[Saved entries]
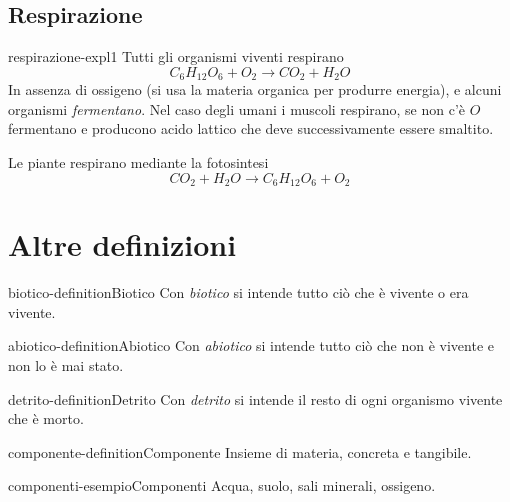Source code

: \documentclass[preview]{standalone}
\begin{document}
\subsection{Respirazione}

\begin{snippet}{respirazione-expl1}
Tutti gli organismi viventi respirano
\[
    C_6H_{12}O_6 + O_2 \rightarrow CO_2 + H_2O
\]
In assenza di ossigeno (si usa la materia organica per produrre energia), e alcuni organismi \textit{fermentano}.
Nel caso degli umani i muscoli respirano, se non c'è \(O\) fermentano e producono acido lattico
che deve successivamente essere smaltito.

Le piante respirano mediante la fotosintesi
\[
    CO_2 + H_2O \rightarrow C_6H_{12}O_6 + O_2
\]
\end{snippet}

\section{Altre definizioni}

\begin{snippetdefinition}{biotico-definition}{Biotico}
    Con \textit{biotico} si intende tutto ciò che è vivente o era vivente.
\end{snippetdefinition}

\begin{snippetdefinition}{abiotico-definition}{Abiotico}
    Con \textit{abiotico} si intende tutto ciò che non è vivente e non lo è mai stato.
\end{snippetdefinition}

\begin{snippetdefinition}{detrito-definition}{Detrito}
    Con \textit{detrito} si intende il resto di ogni organismo vivente che è morto.
\end{snippetdefinition}


\begin{snippetdefinition}{componente-definition}{Componente}
    Insieme di materia, concreta e tangibile.
\end{snippetdefinition}

\begin{snippetexample}{componenti-esempio}{Componenti}
    Acqua, suolo, sali minerali, ossigeno.
\end{snippetexample}
\end{document}
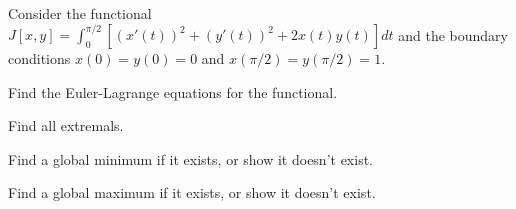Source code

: Consider the functional $J[x,y]=\int_{0}^{\pi/2}[ (x'(t))^2 +
(y'(t))^2+2x(t)y(t)]dt$ and the boundary conditions $x(0)=y(0)=0$ and
$x(\pi/2)=y(\pi/2)=1$. 
\begin{alist}
\item Find the Euler-Lagrange equations for the functional.
\item Find all extremals.
\item Find a global minimum if it exists, or show it doesn't exist.
\item Find a global maximum if it exists, or show it doesn't exist.
\end{alist}
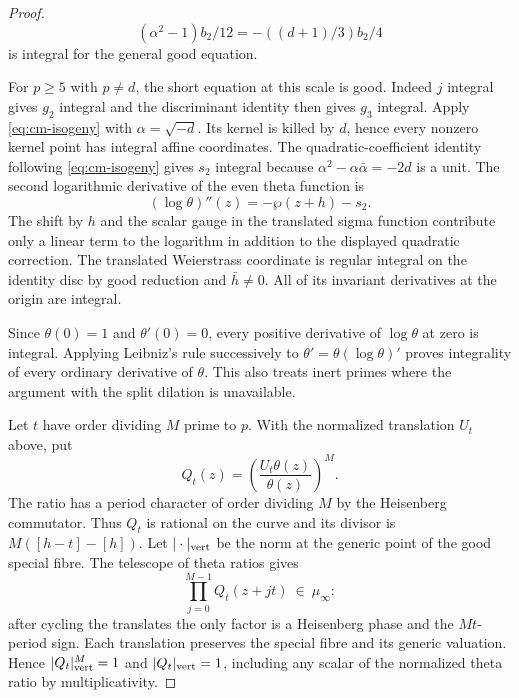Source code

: \begin{proof}
\[
  (\alpha^2-1)b_2/12=-((d+1)/3)b_2/4
\]
 is integral for the
general good equation. \label{cor:baseline-jets-1}


For \(p\ge5\) with \(p\ne d\), the short equation at this
scale is good. Indeed \(j\) integral gives \(g_2\) integral
and the discriminant identity then gives \(g_3\) integral.
Apply \eqref{eq:cm-isogeny} with \(\alpha=\sqrt{-d}\).
Its kernel is killed by \(d\), hence every nonzero kernel point
has integral affine coordinates. The quadratic-coefficient
identity following \eqref{eq:cm-isogeny} gives \(s_2\) integral
because \(\alpha^2-\alpha\bar\alpha=-2d\) is a unit. The
second logarithmic derivative of the even theta function is
\[
           (\log\theta)''(z)=-\wp(z+h)-s_2 .
\]
The shift by \(h\) and the scalar gauge in the translated sigma
function contribute only a linear term to the logarithm in
addition to the displayed quadratic correction. The translated
Weierstrass coordinate is regular integral on the identity
disc by good reduction and \(\bar h\ne0\). All of its invariant
derivatives at the origin are integral.

Since \(\theta(0)=1\)
and \(\theta'(0)=0\), every positive derivative of
\(\log\theta\) at zero is integral. Applying Leibniz's rule
successively to \(\theta'=\theta(\log\theta)'\) proves
integrality of every ordinary derivative of \(\theta\).
This also treats inert primes where the argument with the
split dilation is unavailable.


Let \(t\) have order dividing \(M\) prime to \(p\). With the
normalized translation \(U_t\) above, put
\[
       Q_t(z)=\left(\frac{U_t\theta(z)}{\theta(z)}\right)^M .
\]
The ratio has a period character of order dividing \(M\) by
the Heisenberg commutator. Thus \(Q_t\) is rational on the
curve and its divisor is \(M([h-t]-[h])\).
Let \(|\cdot|_{\rm vert}\) be the norm at the
generic point of the good special fibre. The telescope
of theta ratios gives
\[
          \prod_{j=0}^{M-1} Q_t(z+jt)\ \in\ \mu_\infty:
\]
after cycling the translates the only factor is a
Heisenberg phase and the \(Mt\)-period sign. Each
translation preserves the special fibre and its generic
valuation. Hence \(|Q_t|_{\rm vert}^M=1\) and
\(|Q_t|_{\rm vert}=1\), including any scalar of the
normalized theta ratio by multiplicativity.


\end{proof}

WHAT IS BEING ASKED:
Retype all the records exactly and keep out every picture.

ANSWER TO THE PROBLEM:
Source code

: \documentclass[preview]{standalone}
\begin{document}
\subsection{Respirazione}

\begin{snippet}{respirazione-expl1}
Tutti gli organismi viventi respirano
\[
    C_6H_{12}O_6 + O_2 \rightarrow CO_2 + H_2O
\]
In assenza di ossigeno (si usa la materia organica per produrre energia), e alcuni organismi \textit{fermentano}.
Nel caso degli umani i muscoli respirano, se non c'è \(O\) fermentano e producono acido lattico
che deve successivamente essere smaltito.

Le piante respirano mediante la fotosintesi
\[
    CO_2 + H_2O \rightarrow C_6H_{12}O_6 + O_2
\]
\end{snippet}

\section{Altre definizioni}

\begin{snippetdefinition}{biotico-definition}{Biotico}
    Con \textit{biotico} si intende tutto ciò che è vivente o era vivente.
\end{snippetdefinition}

\begin{snippetdefinition}{abiotico-definition}{Abiotico}
    Con \textit{abiotico} si intende tutto ciò che non è vivente e non lo è mai stato.
\end{snippetdefinition}

\begin{snippetdefinition}{detrito-definition}{Detrito}
    Con \textit{detrito} si intende il resto di ogni organismo vivente che è morto.
\end{snippetdefinition}


\begin{snippetdefinition}{componente-definition}{Componente}
    Insieme di materia, concreta e tangibile.
\end{snippetdefinition}

\begin{snippetexample}{componenti-esempio}{Componenti}
    Acqua, suolo, sali minerali, ossigeno.
\end{snippetexample}
\end{document}
Source code

: Consider the functional $J[x,y]=\int_{0}^{\pi/2}[ (x'(t))^2 +
(y'(t))^2+2x(t)y(t)]dt$ and the boundary conditions $x(0)=y(0)=0$ and
$x(\pi/2)=y(\pi/2)=1$. 
\begin{alist}
\item Find the Euler-Lagrange equations for the functional.
\item Find all extremals.
\item Find a global minimum if it exists, or show it doesn't exist.
\item Find a global maximum if it exists, or show it doesn't exist.
\end{alist}
Source code

: \begin{proof}
\[
  (\alpha^2-1)b_2/12=-((d+1)/3)b_2/4
\]
 is integral for the
general good equation. \label{cor:baseline-jets-1}


For \(p\ge5\) with \(p\ne d\), the short equation at this
scale is good. Indeed \(j\) integral gives \(g_2\) integral
and the discriminant identity then gives \(g_3\) integral.
Apply \eqref{eq:cm-isogeny} with \(\alpha=\sqrt{-d}\).
Its kernel is killed by \(d\), hence every nonzero kernel point
has integral affine coordinates. The quadratic-coefficient
identity following \eqref{eq:cm-isogeny} gives \(s_2\) integral
because \(\alpha^2-\alpha\bar\alpha=-2d\) is a unit. The
second logarithmic derivative of the even theta function is
\[
           (\log\theta)''(z)=-\wp(z+h)-s_2 .
\]
The shift by \(h\) and the scalar gauge in the translated sigma
function contribute only a linear term to the logarithm in
addition to the displayed quadratic correction. The translated
Weierstrass coordinate is regular integral on the identity
disc by good reduction and \(\bar h\ne0\). All of its invariant
derivatives at the origin are integral.

Since \(\theta(0)=1\)
and \(\theta'(0)=0\), every positive derivative of
\(\log\theta\) at zero is integral. Applying Leibniz's rule
successively to \(\theta'=\theta(\log\theta)'\) proves
integrality of every ordinary derivative of \(\theta\).
This also treats inert primes where the argument with the
split dilation is unavailable.


Let \(t\) have order dividing \(M\) prime to \(p\). With the
normalized translation \(U_t\) above, put
\[
       Q_t(z)=\left(\frac{U_t\theta(z)}{\theta(z)}\right)^M .
\]
The ratio has a period character of order dividing \(M\) by
the Heisenberg commutator. Thus \(Q_t\) is rational on the
curve and its divisor is \(M([h-t]-[h])\).
Let \(|\cdot|_{\rm vert}\) be the norm at the
generic point of the good special fibre. The telescope
of theta ratios gives
\[
          \prod_{j=0}^{M-1} Q_t(z+jt)\ \in\ \mu_\infty:
\]
after cycling the translates the only factor is a
Heisenberg phase and the \(Mt\)-period sign. Each
translation preserves the special fibre and its generic
valuation. Hence \(|Q_t|_{\rm vert}^M=1\) and
\(|Q_t|_{\rm vert}=1\), including any scalar of the
normalized theta ratio by multiplicativity.


\end{proof}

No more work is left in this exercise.